You’d think the same “trapped” concept might work while you’re in the dentist’s chair, but it doesn’t seem to pan out that way. A dentist’s chair does seem to send my brain into high gear, however: What’s that noise? What is that big silver thing he’s holding now? Is that a needle—good heavens, is that a needle? Is this guy old enough to be a dentist, anyway? I wonder if I look like Hannibal Lecter in this rubber mask? Will this be over soon? What’s that noise?
In other words, it’s like having a hyperkinetic four-year-old trapped inside your head: It’s lively in there, but it’s hardly creative.

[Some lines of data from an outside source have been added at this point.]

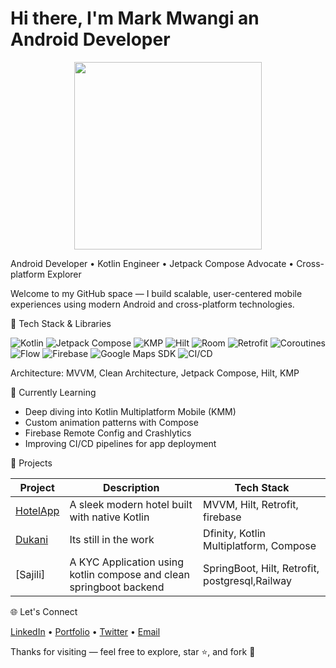 # Hi there, I'm Mark Mwangi an Android Developer
<div align= "center">
    <img src="https://media.giphy.com/media/qgQUggAC3Pfv687qPC/giphy.gif" width="300"/> 
</div>

Android Developer • Kotlin Engineer • Jetpack Compose Advocate • Cross-platform Explorer

Welcome to my GitHub space — I build scalable, user-centered mobile experiences using modern Android and cross-platform technologies.

🚀 Tech Stack & Libraries

![Kotlin](https://img.shields.io/badge/Kotlin-7F52FF?style=flat-square&logo=kotlin&logoColor=white)
![Jetpack Compose](https://img.shields.io/badge/Jetpack%20Compose-4285F4?style=flat-square&logo=jetpack-compose&logoColor=white)
![KMP](https://img.shields.io/badge/Kotlin%20Multiplatform-7F52FF?style=flat-square&logo=kotlin&logoColor=white)
![Hilt](https://img.shields.io/badge/Hilt-3E4EB8?style=flat-square)
![Room](https://img.shields.io/badge/Room%20DB-9C27B0?style=flat-square)
![Retrofit](https://img.shields.io/badge/Retrofit-0052CC?style=flat-square)
![Coroutines](https://img.shields.io/badge/Kotlin%20Coroutines-0095D5?style=flat-square)
![Flow](https://img.shields.io/badge/Kotlin%20Flow-FF9800?style=flat-square)
![Firebase](https://img.shields.io/badge/Firebase-FFCA28?style=flat-square&logo=firebase&logoColor=black)
![Google Maps SDK](https://img.shields.io/badge/Google%20Maps-4285F4?style=flat-square&logo=google-maps)
![CI/CD](https://img.shields.io/badge/GitHub%20Actions-2088FF?style=flat-square&logo=github-actions&logoColor=white)

Architecture: MVVM, Clean Architecture, Jetpack Compose, Hilt, KMP

🧠 Currently Learning

- Deep diving into Kotlin Multiplatform Mobile (KMM)
- Custom animation patterns with Compose
- Firebase Remote Config and Crashlytics
- Improving CI/CD pipelines for app deployment

📲 Projects

| Project | Description | Tech Stack |
|--------|-------------|------------|
| [HotelApp](https://github.com/GAITURI/Hotel.git) | A sleek modern hotel  built with native Kotlin | MVVM, Hilt, Retrofit, firebase |
| [Dukani](https://github.com/GAITURI/Dukani.git) | Its still in the work  |Dfinity, Kotlin Multiplatform, Compose |
| [Sajili] | A KYC Application using kotlin compose and clean springboot backend | SpringBoot, Hilt, Retrofit, postgresql,Railway |


🌐 Let's Connect

[LinkedIn](https://www.linkedin.com/in/mark-gaituri-595767259/) • [Portfolio](gaituri.github.io) • [Twitter](https://twitter.com/yourhandle) • [Email](mailto:gaiturimark@gmail.com)


Thanks for visiting — feel free to explore, star ⭐️, and fork 🚀
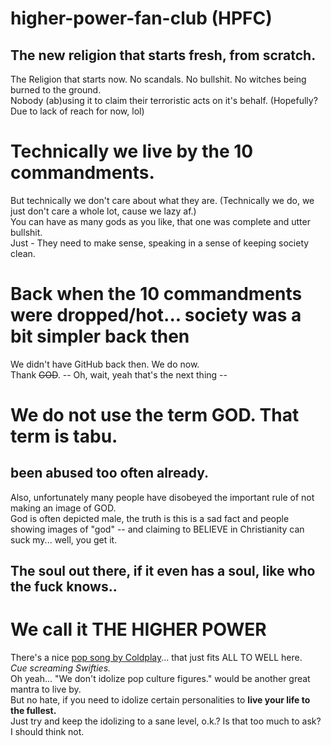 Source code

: # higher-power-fan-club (HPFC)
## The new religion that starts fresh, from scratch.
The Religion that starts now. No scandals. No bullshit. No witches being burned to the ground.
<br>Nobody (ab)using it to claim their terroristic acts on it's behalf. (Hopefully? Due to lack of reach for now, lol)

# Technically we live by the 10 commandments.
But technically we don't care about what they are. (Technically we do, we just don't care a whole lot, cause we lazy af.)
<br>You can have as many gods as you like, that one was complete and utter bullshit.
<br>Just - They need to make sense, speaking in a sense of keeping society clean.

# Back when the 10 commandments were dropped/hot... society was a bit simpler back then
We didn't have GitHub back then. We do now.
<br>Thank ~~GOD~~. -- Oh, wait, yeah that's the next thing --

# We do not use the term GOD. That term is tabu.
## been abused too often already.
Also, unfortunately many people have disobeyed the important rule of not making an image of GOD.
<br>God is often depicted male, the truth is this is a sad fact and people showing images of "god" --
<nr>and claiming to BELIEVE in Christianity can suck my... well, you get it.

## The soul out there, if it even has a soul, like who the fuck knows..
# We call it THE HIGHER POWER
There's a nice [pop song by Coldplay](https://youtu.be/3lfnR7OhZY8)... that just fits ALL TO WELL here.
<br><em>Cue screaming Swifties.</em>
<br>Oh yeah... "We don't idolize pop culture figures." would be another great mantra to live by.
<br>But no hate, if you need to idolize certain personalities to <strong>live your life to the fullest.</strong>
<br>Just try and keep the idolizing to a sane level, o.k.? Is that too much to ask? I should think not.
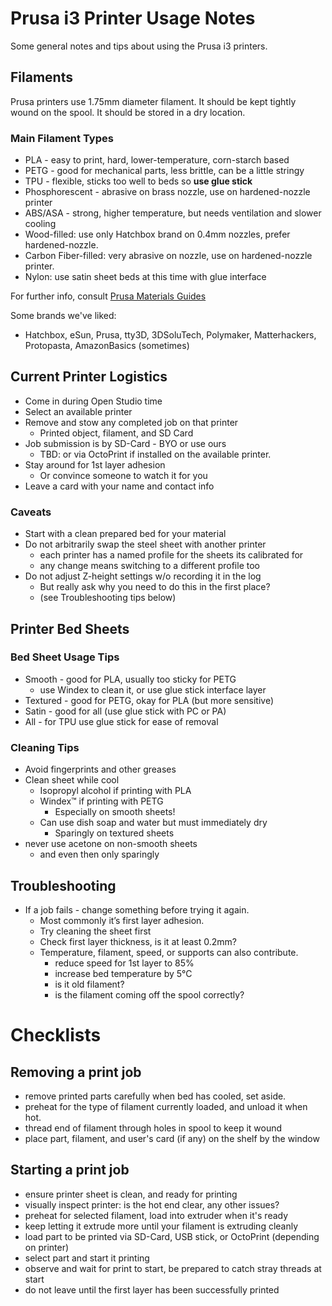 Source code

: 
# Prusa i3 Printer Usage Notes

Some general notes and tips about using the Prusa i3 printers.

## Filaments

Prusa printers use 1.75mm diameter filament.
It should be kept tightly wound on the spool. 
It should be stored in a dry location.

### Main Filament Types

  - PLA - easy to print, hard, lower-temperature, corn-starch based
  - PETG - good for mechanical parts, less brittle, can be a little stringy
  - TPU - flexible, sticks too well to beds so **use glue stick** 
  - Phosphorescent - abrasive on brass nozzle, use on hardened-nozzle printer
  - ABS/ASA - strong, higher temperature, but needs ventilation and slower cooling
  - Wood-filled: use only Hatchbox brand on 0.4mm nozzles, prefer hardened-nozzle.
  - Carbon Fiber-filled: very abrasive on nozzle, use on hardened-nozzle printer.
  - Nylon: use satin sheet beds at this time with glue interface

For further info, consult [Prusa Materials Guides](https://help.prusa3d.com/category/material-guide_220)

Some brands we've liked:
  - Hatchbox, eSun, Prusa, tty3D, 3DSoluTech, Polymaker, Matterhackers, Protopasta, AmazonBasics (sometimes)

## Current Printer Logistics

  - Come in during Open Studio time
  - Select an available printer
  - Remove and stow any completed job on that printer
    - Printed object, filament, and SD Card
  - Job submission is by SD-Card - BYO or use ours
    - TBD: or via OctoPrint if installed on the available printer.
  - Stay around for 1st layer adhesion
    - Or convince someone to watch it for you
  - Leave a card with your name and contact info

### Caveats

  - Start with a clean prepared bed for your material
  - Do not arbitrarily swap the steel sheet with another printer
     - each printer has a named profile for the sheets its calibrated for
     - any change means switching to a different profile too
  - Do not adjust Z-height settings w/o recording it in the log
     - But really ask why you need to do this in the first place?
     - (see Troubleshooting tips below)

## Printer Bed Sheets 

### Bed Sheet Usage Tips

  - Smooth - good for PLA, usually too sticky for PETG
    - use Windex to clean it, or use glue stick interface layer
  - Textured - good for PETG, okay for PLA (but more sensitive)
  - Satin - good for all (use glue stick with PC or PA)
  - All - for TPU use glue stick for ease of removal

### Cleaning Tips

  - Avoid fingerprints and other greases
  - Clean sheet while cool
     - Isopropyl alcohol if printing with PLA
     - Windex™ if printing with PETG 
        - Especially on smooth sheets!
     - Can use dish soap and water but must immediately dry
       - Sparingly on textured sheets
  - never use acetone on non-smooth sheets
     - and even then only sparingly

## Troubleshooting

  - If a job fails - change something before trying it again.
    - Most commonly it’s first layer adhesion.
    - Try cleaning the sheet first
    - Check first layer thickness, is it at least 0.2mm? 
    - Temperature, filament, speed, or supports can also contribute.
      - reduce speed for 1st layer to 85%
      - increase bed temperature by 5°C
      - is it old filament?
      - is the filament coming off the spool correctly?
     
# Checklists

## Removing a print job

  -  remove printed parts carefully when bed has cooled, set aside.
  -  preheat for the type of filament currently loaded, and unload it when hot.
  -  thread end of filament through holes in spool to keep it wound
  -  place part, filament, and user's card (if any) on the shelf by the window
 
## Starting a print job

  - ensure printer sheet is clean, and ready for printing
  - visually inspect printer: is the hot end clear, any other issues?
  - preheat for selected filament, load into extruder when it's ready
  - keep letting it extrude more until your filament is extruding cleanly
  - load part to be printed via SD-Card, USB stick, or OctoPrint (depending on printer)
  - select part and start it printing
  - observe and wait for print to start, be prepared to catch stray threads at start
  - do not leave until the first layer has been successfully printed
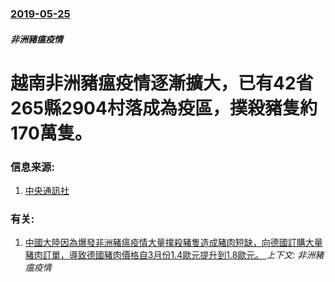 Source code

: ### [2019-05-25](/news/2019/05/25/index.md)

##### 非洲豬瘟疫情
# 越南非洲豬瘟疫情逐漸擴大，已有42省265縣2904村落成為疫區，撲殺豬隻約170萬隻。 




### 信息来源:

1. [中央通訊社](https://www.cna.com.tw/news/aopl/201905270043.aspx)

### 有关:

1. [中國大陸因為爆發非洲豬瘟疫情大量撲殺豬隻造成豬肉短缺，向德國訂購大量豬肉訂單，導致德國豬肉價格自3月份1.4歐元提升到1.8歐元。 ](/news/2019/05/25/中國大陸因為爆發非洲豬瘟疫情大量撲殺豬隻造成豬肉短缺-向德國訂購大量豬肉訂單-導致德國豬肉價格自3月份14歐元提升到1.md) _上下文: 非洲豬瘟疫情_
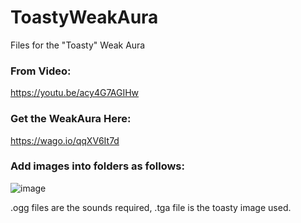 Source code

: # ToastyWeakAura
Files for the "Toasty" Weak Aura

### From Video:
https://youtu.be/acy4G7AGIHw

### Get the WeakAura Here:
https://wago.io/qqXV6It7d


### Add images into folders as follows:

![image](https://user-images.githubusercontent.com/26849634/208323540-04a6e55a-59d7-459c-aced-73a832858d45.png)

.ogg files are the sounds required,
.tga file is the toasty image used.
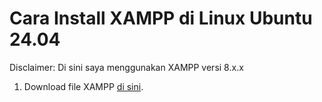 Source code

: # Cara Install XAMPP di Linux Ubuntu 24.04

Disclaimer: Di sini saya menggunakan XAMPP versi 8.x.x

1. Download file XAMPP [di sini](https://www.apachefriends.org/download.html).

But on a train, the forward movement is restful. I’m freed from all obligations and distractions, especially if I’ve left the computer at home. Combined with the sense that I have been granted permission to just sit and daydream, that does the trick for me every time. Plot twists invented; characters who announce themselves, fullblown. It is pure bliss for a writer.
Agatha Christie wrote that her best ideas came to her while she was sitting in a bathtub, eating apples. Believe me, I would try this if I thought it would make me half as ingenious as she was, and I’d be willing to bet some mystery authors have tried it, but somehow I think this technique was unique to Agatha. Other authors swear by washing the dishes as a surefire generator of ideas, but that doesn’t really work for me: I just want to get the chore over with, not daydream. Walking? Sometimes works, but not really.
Maybe if I ate apples on a train while sitting in a bathtub…would another story as good as Murder on the Orient Express come out of it?
Please visit me at http://gmmalliet.com/
G.M. Malliet
Hi G.M.
ReplyDeleteI'm afraid I'd end up with a whole row of apple cores on the rim of the tub and wrinkled fingers and toes. I like your idea of a train. For me the thing that sometimes works, is a road trip. I don't text, phone or eat, but while driving on the interstate, the road doesn't have enough going on to keep my brain fully occupied. So I watch the road and let my mind wander around. Sometimes an idea pops in. Not always.
See ya!
Maria Hudgins
www.mariahudgins.com
Wherever you're getting your ideas, it seems to be working!
ReplyDeleteI'm heading down to the train station right now, with a couple Fujis in my pocket.
Maria - see you very soon in the UK! I can't believe it is August almost.
ReplyDeleteAlan - you seem to have no problem coming up with ideas but let me know if the Fujis work.
I get my ideas from newspaper articles which I save in a folder, things people tell me, things I've heard while eavesdropping (yes, I love to eavesdrop), what I've seen when people watching, and thinking back over things that have happened in my life.
ReplyDeleteMarilyn
http://fictionforyou.com
The daily newspaper is full of plots, no question!